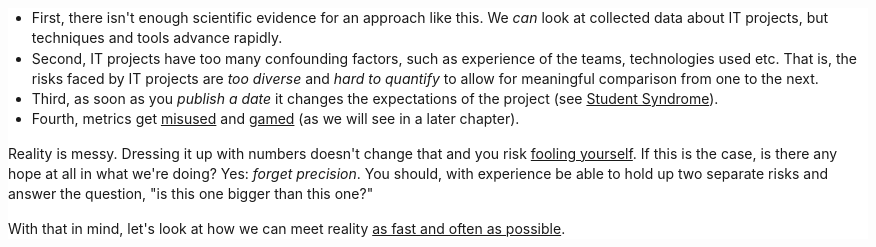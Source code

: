 - First, there isn't enough scientific evidence for an approach like this.  We _can_ look at collected data about IT projects, but techniques and tools advance rapidly.
- Second,  IT projects have too many confounding factors, such as experience of the teams, 
technologies used etc.  That is, the risks faced by IT projects are _too diverse_ and _hard to quantify_ to allow for meaningful comparison from one to the next.
- Third, as soon as you _publish a date_ it changes the expectations of the project (see [Student Syndrome](Scarcity-Risk#schedule-risk)).
- Fourth, metrics get [misused](Map-And-Territory-Risk) and [gamed](Agency-Risk) (as we will see in a later chapter).

Reality is messy.  Dressing it up with numbers doesn't change that and you risk [fooling yourself](Map-And-Territory-Risk).  If this is the case, is there any hope at all in what we're doing?  Yes:   _forget precision_.  You should, with experience be able to hold up two separate risks and answer the question, "is this one bigger than this one?"  


With that in mind, let's look at how we can meet reality [as fast and often as possible](Cadence).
-*-*-
▶ **Problem details**
From the data above, count the lines that contain "projects" and write only that count.

▶ **Written reply**
3